Why that’s, um, surprising: Despite his positional versatility – he’s started at least 50 big league games at second base, third base, left field and first base – and 16 homers in 149 games with a 112 OPS+ in 2018, the Marlins designated Dietrich for assignment last November. He remained in the world of free agency until late February, when he signed a minor league deal with the Reds. Dietrich had spent his entire big league career with the Marlins; a second-round pick by the Rays in 2010, he was traded to the Marlins after the 2012 season and made his MLB debut in May 2013.
Kyle Freeland, Rockies
What he’s doing: We’ll finish this piece with a downer. Sorry about that. Freeland is currently in Triple-A Albuquerque, a stunning development that was necessary after the lefty posted a 7.13 ERA in 12 starts for the Rockies. In those dozen games, Freeland allowed 16 homers, 47 earned runs and 68 hits in 59 1/3 innings. In his final three starts before the demotion, the lefty lasted a total of 8 2/3 innings, allowing 21 hits, 15 earned runs and almost as many homers (four) as strikeouts (five). And this wasn’t just a Coors Field thing; in six road starts, Freeland’s ERA was 5.04, too. In his first Triple-A start, Freeland allowed nine hits and four runs in five innings, striking out only two hitters.

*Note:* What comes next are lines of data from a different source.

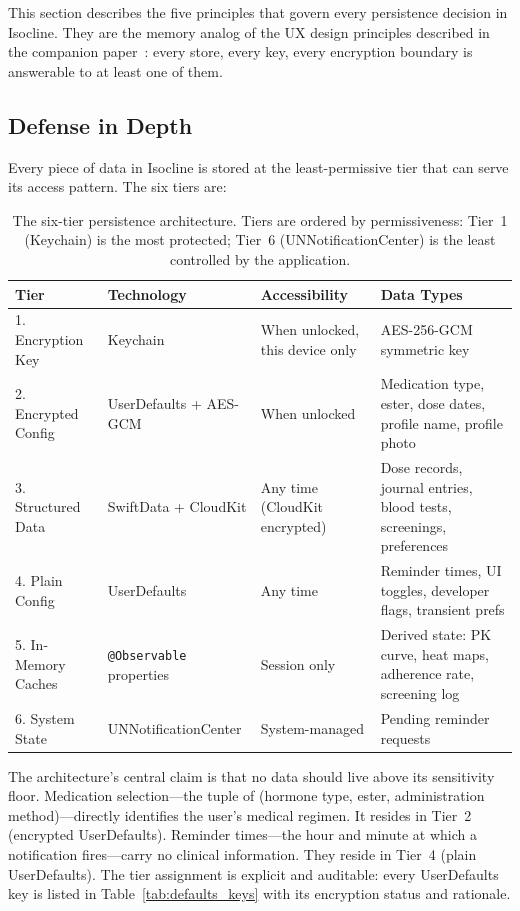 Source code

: \documentclass[11pt,a4paper]{article}
\newcommand{\code}[1]{\texttt{\small #1}}
\begin{document}
This section describes the five principles that govern every persistence
decision in Isocline. They are the memory analog of the UX design principles
described in the companion paper~\cite{xtux}: every store, every key, every
encryption boundary is answerable to at least one of them.

\subsection{Defense in Depth}
\label{sec:defense_in_depth}

Every piece of data in Isocline is stored at the least-permissive tier that can
serve its access pattern. The six tiers are:

\begin{table}[h]
\centering
\small
\begin{tabular}{@{}p{2.2cm}p{3.2cm}p{2.4cm}p{6.8cm}@{}}
\toprule
\textbf{Tier} & \textbf{Technology} & \textbf{Accessibility} & \textbf{Data Types} \\
\midrule
1. Encryption Key & Keychain & When unlocked, this device only &
   AES-256-GCM symmetric key \\
\midrule
2. Encrypted Config & UserDefaults + AES-GCM & When unlocked &
   Medication type, ester, dose dates, profile name, profile photo \\
\midrule
3. Structured Data & SwiftData + CloudKit & Any time (CloudKit encrypted) &
   Dose records, journal entries, blood tests, screenings, preferences \\
\midrule
4. Plain Config & UserDefaults & Any time &
   Reminder times, UI toggles, developer flags, transient prefs \\
\midrule
5. In-Memory Caches & \code{@Observable} properties & Session only &
   Derived state: PK curve, heat maps, adherence rate, screening log \\
\midrule
6. System State & UNNotificationCenter & System-managed &
   Pending reminder requests \\
\bottomrule
\end{tabular}
\caption{The six-tier persistence architecture. Tiers are ordered by
permissiveness: Tier~1 (Keychain) is the most protected; Tier~6
(UNNotificationCenter) is the least controlled by the application.}
\label{tab:tiers}
\end{table}

The architecture's central claim is that no data should live above its
sensitivity floor. Medication selection---the tuple of (hormone type, ester,
administration method)---directly identifies the user's medical regimen. It
resides in Tier~2 (encrypted UserDefaults). Reminder times---the hour and
minute at which a notification fires---carry no clinical information. They
reside in Tier~4 (plain UserDefaults). The tier assignment is explicit and
auditable: every UserDefaults key is listed in
Table~\ref{tab:defaults_keys} with its encryption status and rationale.
\end{document}
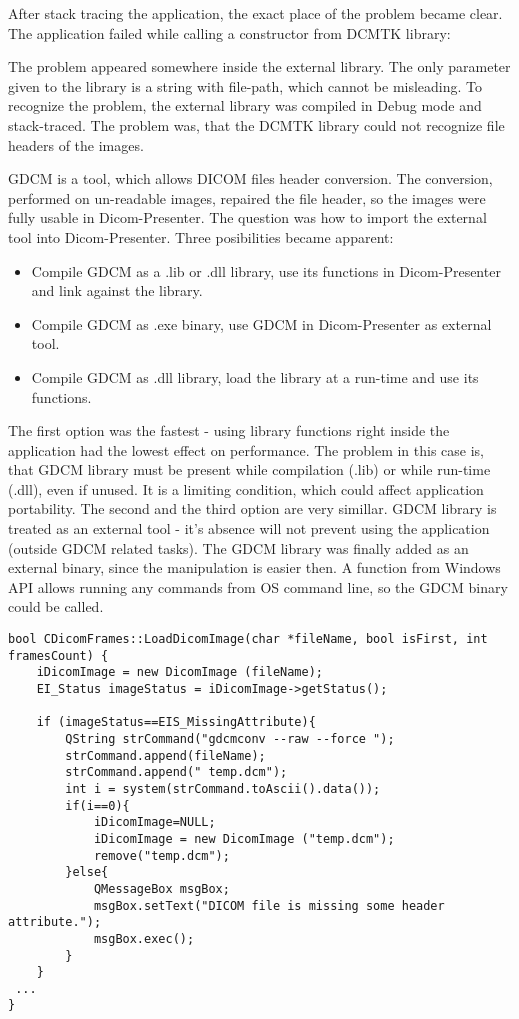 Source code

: After stack tracing the application, the exact place of the problem became clear. The application failed while calling a constructor from DCMTK library:


The problem appeared somewhere inside the external library. The only parameter given to the library is a string with file-path, which cannot be misleading. To recognize the problem, the external library was compiled in Debug mode and stack-traced. The problem was, that the DCMTK library could not recognize file headers of the images.

GDCM\cite{gdcm_home} is a tool, which allows DICOM files header conversion. The conversion, performed on un-readable images, repaired the file header, so the images were fully usable in Dicom-Presenter. The question was how to import the external tool into Dicom-Presenter. Three posibilities became apparent:

\begin{itemize}
\item Compile GDCM as a .lib or .dll library, use its functions in Dicom-Presenter and link against the library.
\item Compile GDCM as .exe binary, use GDCM in Dicom-Presenter as external tool.
\item Compile GDCM as .dll library, load the library at a run-time and use its functions.
\end{itemize}

The first option was the fastest - using library functions right inside the application had the lowest effect on performance. The problem in this case is, that GDCM library must be present while compilation (.lib) or while run-time (.dll), even if unused. It is a limiting condition, which could affect application portability. The second and the third option are very simillar. GDCM library is treated as an external tool - it's absence will not prevent using the application (outside GDCM related tasks). The GDCM library was finally added as an external binary, since the manipulation is easier then. A  function from Windows  API allows running any commands from OS command line, so the GDCM binary could be called.

\begin{lstlisting}[caption={A conversion of DICOM files header using GDCM as external tool.}]
bool CDicomFrames::LoadDicomImage(char *fileName, bool isFirst, int framesCount) {
	iDicomImage = new DicomImage (fileName);
	EI_Status imageStatus = iDicomImage->getStatus();

	if (imageStatus==EIS_MissingAttribute){			
		QString strCommand("gdcmconv --raw --force ");
		strCommand.append(fileName);
		strCommand.append(" temp.dcm");
		int i = system(strCommand.toAscii().data());
		if(i==0){
			iDicomImage=NULL;
			iDicomImage = new DicomImage ("temp.dcm");
			remove("temp.dcm");
		}else{
			QMessageBox msgBox;
			msgBox.setText("DICOM file is missing some header attribute.");
			msgBox.exec();
		}		
	}
 ...
}
\end{lstlisting} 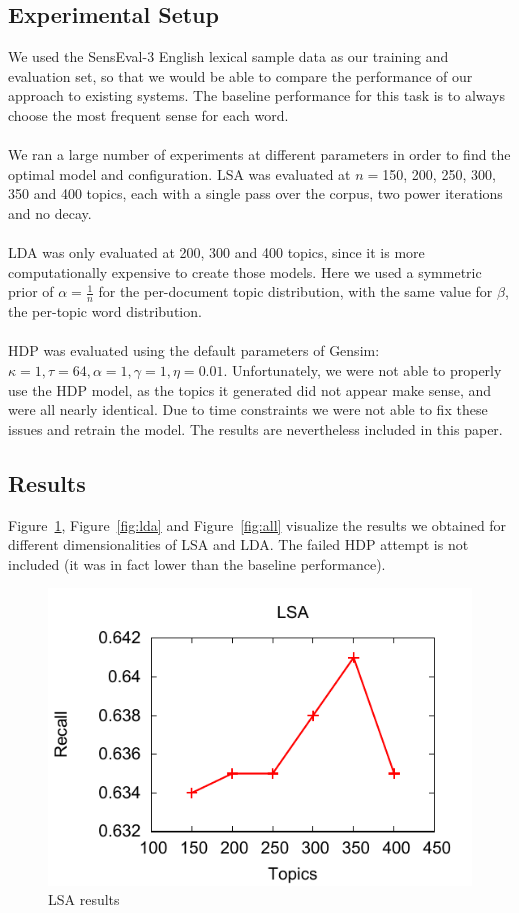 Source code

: \subsection{Experimental Setup}
We used the SensEval-3 English lexical sample data as our training and evaluation set, so that we would be able to compare the performance of our approach to existing systems. The baseline performance for this task is to always choose the most frequent sense for each word.\\\\
We ran a large number of experiments at different parameters in order to find the optimal model and configuration. LSA was evaluated at $n=$150, 200, 250, 300, 350 and 400 topics, each with a single pass over the corpus, two power iterations and no decay.\\\\
LDA was only evaluated at 200, 300 and 400 topics, since it is more computationally expensive to create those models. Here we used a symmetric prior of $\alpha = \frac{1}{n}$ for the per-document topic distribution, with the same value for $\beta$, the per-topic word distribution.\\\\
HDP was evaluated using the default parameters of Gensim: $\kappa = 1, \tau = 64, \alpha =1, \gamma =1, \eta =0.01$. Unfortunately, we were not able to properly use the HDP model, as the topics it generated did not appear make sense, and were all nearly identical. Due to time constraints we were not able to fix these issues and retrain the model. The results are nevertheless included in this paper.\\

\subsection{Results}
Figure~\ref{fig:lsa}, Figure~\ref{fig:lda} and Figure~\ref{fig:all} visualize the results we obtained for different dimensionalities of LSA and LDA. The failed HDP attempt is not included (it was in fact lower than the baseline performance). \\
\begin{figure}
   \includegraphics{plot/lsa_lines.pdf}
  \caption{LSA results}
  \label{fig:lsa}
\end{figure}

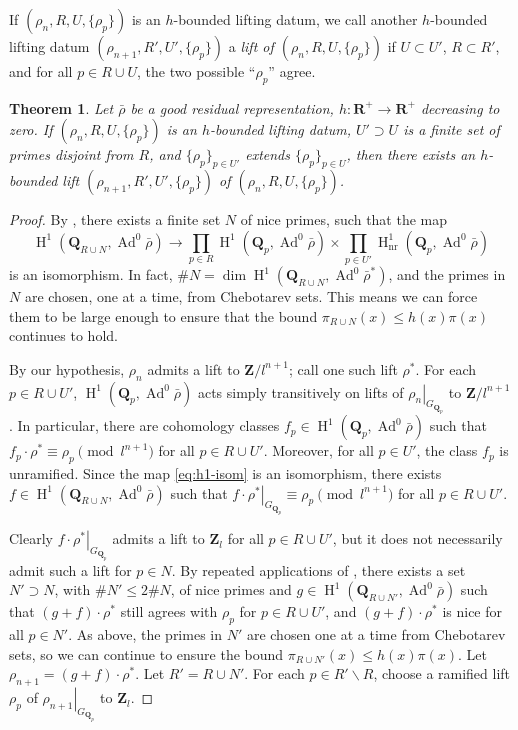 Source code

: \documentclass{article}
\DeclareMathOperator{\Ad}{Ad}
\DeclareMathOperator{\h}{H}
\newcommand{\bQ}{\mathbf{Q}}
\newcommand{\bR}{\mathbf{R}}
\newcommand{\bZ}{\mathbf{Z}}
\newcommand{\nr}{\mathrm{nr}}
\newtheorem{theorem}{Theorem}
\begin{document}
If $(\rho_n,R,U,\{\rho_p\})$ is an $h$-bounded lifting datum, we call 
another $h$-bounded lifting datum $(\rho_{n+1},R',U',\{\rho_p\})$ a \emph{lift 
of $(\rho_n,R,U,\{\rho_p\})$} if $U\subset U'$, $R\subset R'$, and for all 
$p\in R\cup U$, the two possible ``$\rho_p$'' agree. 

\begin{theorem}\label{thm:lifting-datum}
Let $\bar\rho$ be a good residual representation, $h\colon \bR^+ \to \bR^+$ 
decreasing to zero. If $(\rho_n,R,U,\{\rho_p\})$ is an $h$-bounded lifting 
datum, $U'\supset U$ is a finite set of primes disjoint from $R$, and 
$\{\rho_p\}_{p\in U'}$ extends $\{\rho_p\}_{p\in U}$, then there exists an 
$h$-bounded lift $(\rho_{n+1},R',U',\{\rho_p\})$ of 
$(\rho_n,R,U,\{\rho_p\})$. 
\end{theorem}
\begin{proof}


By \cite[Lem.~8]{klr}, there exists a finite set $N$ of nice primes, such that 
the map 
\begin{equation}\label{eq:h1-isom}
	\h^1(\bQ_{R\cup N},\Ad^0\bar\rho) \to \prod_{p\in R} \h^1(\bQ_p,\Ad^0\bar\rho) \times \prod_{p\in U'} \h_\nr^1(\bQ_p,\Ad^0\bar\rho) 
\end{equation}
is an isomorphism. In fact, $\# N = \dim\h^1(\bQ_{R\cup N},\Ad^0\bar\rho^\ast)$, 
and the primes in $N$ are chosen, one at a time, from Chebotarev sets. This means 
we can force them to be large enough to ensure that the bound 
$\pi_{R\cup N}(x) \leqslant h(x) \pi(x)$ continues to hold. 

By our hypothesis, $\rho_n$ admits a lift to $\bZ/l^{n+1}$; call one such lift 
$\rho^\ast$. For each $p\in R\cup U'$, $\h^1(\bQ_p,\Ad^0\bar\rho)$ acts simply 
transitively on lifts of $\left.\rho_n\right|_{G_{\bQ_p}}$ to $\bZ/l^{n+1}$. In 
particular, there are cohomology classes $f_p\in \h^1(\bQ_p,\Ad^0\bar\rho)$ 
such that $f_p\cdot \rho^\ast \equiv \rho_p\pmod{l^{n+1}}$ for all 
$p\in R\cup U'$. Moreover, for all $p\in U'$, the class $f_p$ is unramified. 
Since the map \eqref{eq:h1-isom} is an isomorphism, there exists 
$f\in \h^1(\bQ_{R\cup N},\Ad^0\bar\rho)$ such that 
$\left.f\cdot \rho^\ast\right|_{G_{\bQ_p}}\equiv \rho_p\pmod{l^{n+1}}$ for all 
$p\in R\cup U'$. 

Clearly $\left. f\cdot \rho^\ast\right|_{G_{\bQ_p}}$ admits a lift to $\bZ_l$ 
for all $p\in R\cup U'$, but it does not necessarily admit such a lift for 
$p\in N$. By repeated applications of \cite[Prop.~3.10]{pande}, there 
exists a set $N'\supset N$, with $\# N'\leqslant 2\# N$, of nice primes and 
$g\in \h^1(\bQ_{R\cup N'},\Ad^0\bar\rho)$ such that 
$(g+f)\cdot \rho^\ast$ still agrees with $\rho_p$ for $p\in R\cup U'$, and 
$(g+f)\cdot \rho^\ast$ is nice for all $p\in N'$. As above, the primes in $N'$ 
are chosen one at a time from Chebotarev sets, so we can continue to ensure the 
bound $\pi_{R\cup N'}(x)\leqslant h(x) \pi(x)$. Let 
$\rho_{n+1} = (g+f) \cdot \rho^\ast$. Let $R' = R\cup N'$. For each 
$p\in R'\smallsetminus R$, choose a ramified lift $\rho_p$ of 
$\left. \rho_{n+1}\right|_{G_{\bQ_p}}$ to $\bZ_l$. 


\end{proof}
\end{document}
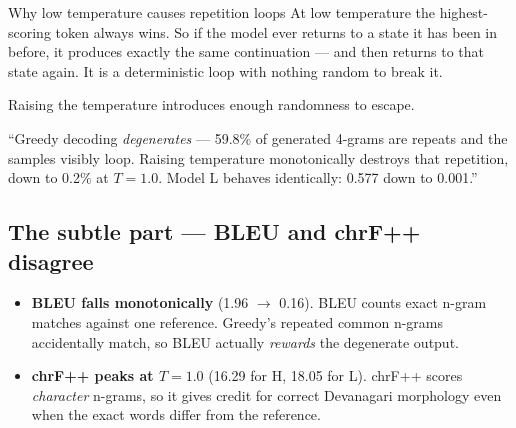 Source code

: \documentclass[11pt]{report}
\begin{document}
\begin{center}
\end{center}

\begin{concept}{Why low temperature causes repetition loops}
At low temperature the highest-scoring token always wins. So if the model ever
returns to a state it has been in before, it produces exactly the same
continuation --- and then returns to that state again. It is a deterministic
loop with nothing random to break it.

Raising the temperature introduces enough randomness to escape.
\end{concept}

\begin{saybox}
``Greedy decoding \emph{degenerates} --- 59.8\% of generated 4-grams are repeats
and the samples visibly loop. Raising temperature monotonically destroys that
repetition, down to 0.2\% at $T=1.0$. Model L behaves identically: 0.577 down to
0.001.''
\end{saybox}

\subsection{The subtle part --- BLEU and chrF++ disagree}

\begin{itemize}
\item \textbf{BLEU falls monotonically} (1.96 $\rightarrow$ 0.16). BLEU counts
      exact n-gram matches against one reference. Greedy's repeated common
      n-grams accidentally match, so BLEU actually \emph{rewards} the degenerate
      output.
\item \textbf{chrF++ peaks at $T = 1.0$} (16.29 for H, 18.05 for L). chrF++
      scores \emph{character} n-grams, so it gives credit for correct Devanagari
      morphology even when the exact words differ from the reference.
\end{itemize}
\end{document}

Why that’s, um, surprising: I had an NL Cy Young vote last year, and I spent hours evaluating Freeland’s season before casting my ballot with his name in the fifth spot. His season wasn’t in the class of Jacob deGrom or Max Scherzer, or even Aaron Nola, my third choice. But Freeland was damn good at limiting damage. Last year he held opposing hitters to a .546 OPS with runners in scoring position; in 2019 that number is 1.051. Yeah. Expecting him to improve on 2018 might have been unrealistic, but not nearly as unrealistic as what has actually happened this year.